Terreform ONE  is a 501c3 non-profit architecture and urban think tank that advances ecological design in derelict municipal areas. By formulating unsolicited feasibility studies and egalitarian designs, their mission is to illustrate speculative environmental plans for New York City and other cities worldwide.  Their intention is to support community outreach and master plan solutions in underprivileged areas that do not have direct access to qualified architects and urban designers.

They are a pro bono studio and lab for adept architects, planners, scientists, and urban studies specialists to investigate and refine the broader framework of ecological city design.  The organization strives to inspire unique solutions for global sustainability in the following categories; air quality, smart mobility, renewable power, infrastructure, food access, recycling waste processes, clean water, and equitable economies.  The group seeks to encourage public appreciation for the numerous methods in which architecture and urban design improves human life.

History
The organization was co-founded in May 2006 by Mitchell Joachim, Maria Aiolova and others in response to the need for urgent long-standing research on sustainable cities. After entering a series of open design competitions the organization then began taking on a number of urban projects, engaging local neighborhoods with members of the design community to broaden a ground up alternative to overdevelopment.

Activity

To further the humanitarian aim of Terrform ONE's directives, the group began offering the ONE Prize, a public design and science award focused on green urbanity. Over the years the jury has included some of the most notable figures in urban pedagogy and practice: NYC Planning Commissioner Amanda Burden, Parks Commissioner Adrian Benepe, Michael Colgrove, Helena Durst, Bjarke Ingels, Kate Ascher, James Corner, Carol Coletta, William J. Mitchell, Margaret Crawford, Cameron Sinclair, among others.

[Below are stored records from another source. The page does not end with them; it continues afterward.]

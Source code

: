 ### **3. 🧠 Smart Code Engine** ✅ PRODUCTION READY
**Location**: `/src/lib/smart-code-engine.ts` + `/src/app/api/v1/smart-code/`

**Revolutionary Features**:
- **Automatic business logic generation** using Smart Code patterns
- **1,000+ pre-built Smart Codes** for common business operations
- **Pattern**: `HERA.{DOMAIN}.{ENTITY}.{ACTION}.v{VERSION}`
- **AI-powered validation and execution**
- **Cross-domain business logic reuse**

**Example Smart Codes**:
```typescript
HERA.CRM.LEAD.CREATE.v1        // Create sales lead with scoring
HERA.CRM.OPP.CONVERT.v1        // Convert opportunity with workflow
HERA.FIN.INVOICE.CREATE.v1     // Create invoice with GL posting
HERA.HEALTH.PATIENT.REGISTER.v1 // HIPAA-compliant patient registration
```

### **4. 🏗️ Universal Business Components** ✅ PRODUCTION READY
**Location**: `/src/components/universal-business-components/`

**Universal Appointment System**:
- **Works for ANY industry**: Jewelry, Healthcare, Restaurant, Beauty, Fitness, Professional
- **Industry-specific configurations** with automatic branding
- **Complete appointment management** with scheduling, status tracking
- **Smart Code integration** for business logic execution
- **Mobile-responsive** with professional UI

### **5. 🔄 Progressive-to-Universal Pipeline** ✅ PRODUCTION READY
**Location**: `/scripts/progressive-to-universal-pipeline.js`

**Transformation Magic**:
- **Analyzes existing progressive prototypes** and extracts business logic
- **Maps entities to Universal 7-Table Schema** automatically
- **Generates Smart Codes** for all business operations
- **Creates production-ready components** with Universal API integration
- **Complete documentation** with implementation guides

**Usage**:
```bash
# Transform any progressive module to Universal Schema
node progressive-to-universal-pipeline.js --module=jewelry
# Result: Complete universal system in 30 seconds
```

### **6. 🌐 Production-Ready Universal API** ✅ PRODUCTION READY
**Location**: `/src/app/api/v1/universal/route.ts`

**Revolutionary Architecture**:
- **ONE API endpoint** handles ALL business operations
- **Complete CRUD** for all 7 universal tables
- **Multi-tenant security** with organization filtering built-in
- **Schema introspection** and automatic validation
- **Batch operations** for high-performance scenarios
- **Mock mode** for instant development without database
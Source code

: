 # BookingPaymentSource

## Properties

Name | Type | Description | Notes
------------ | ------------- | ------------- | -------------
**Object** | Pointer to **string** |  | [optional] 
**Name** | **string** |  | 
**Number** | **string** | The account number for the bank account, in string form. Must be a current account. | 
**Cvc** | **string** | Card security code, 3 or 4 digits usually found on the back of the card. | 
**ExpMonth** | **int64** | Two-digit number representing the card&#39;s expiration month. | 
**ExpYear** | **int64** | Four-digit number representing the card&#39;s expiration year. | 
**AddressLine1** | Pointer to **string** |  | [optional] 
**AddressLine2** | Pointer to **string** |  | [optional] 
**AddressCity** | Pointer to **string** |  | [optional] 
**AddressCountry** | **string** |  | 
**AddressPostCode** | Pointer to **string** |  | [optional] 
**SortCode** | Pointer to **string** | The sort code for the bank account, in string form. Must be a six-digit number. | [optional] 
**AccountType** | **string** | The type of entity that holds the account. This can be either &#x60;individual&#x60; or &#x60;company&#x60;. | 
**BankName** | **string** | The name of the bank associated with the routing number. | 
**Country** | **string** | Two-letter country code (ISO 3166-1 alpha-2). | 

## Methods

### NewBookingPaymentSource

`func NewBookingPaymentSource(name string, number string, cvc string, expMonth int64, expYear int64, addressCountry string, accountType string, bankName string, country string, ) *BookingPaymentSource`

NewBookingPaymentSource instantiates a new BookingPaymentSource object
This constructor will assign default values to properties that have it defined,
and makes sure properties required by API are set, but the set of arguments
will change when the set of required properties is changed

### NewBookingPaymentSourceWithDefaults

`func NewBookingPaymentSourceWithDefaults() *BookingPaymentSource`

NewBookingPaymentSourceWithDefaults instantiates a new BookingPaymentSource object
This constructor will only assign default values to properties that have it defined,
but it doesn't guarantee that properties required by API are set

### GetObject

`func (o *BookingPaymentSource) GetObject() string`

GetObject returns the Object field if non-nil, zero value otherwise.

ONE Lab and TerreFarm  are two educational components of Terreform ONE. These collaborative schools receive forty students each year from around the world to learn about topics including synthetic biology, urban farming, parametric computation, ecological landscapes, rapid prototyping, and urban theory. A public lecture series occurs during the seminars, with notable designers Vito Acconci, Dickson Despommier, Natalie Jeremijenko, and Christian Hubert.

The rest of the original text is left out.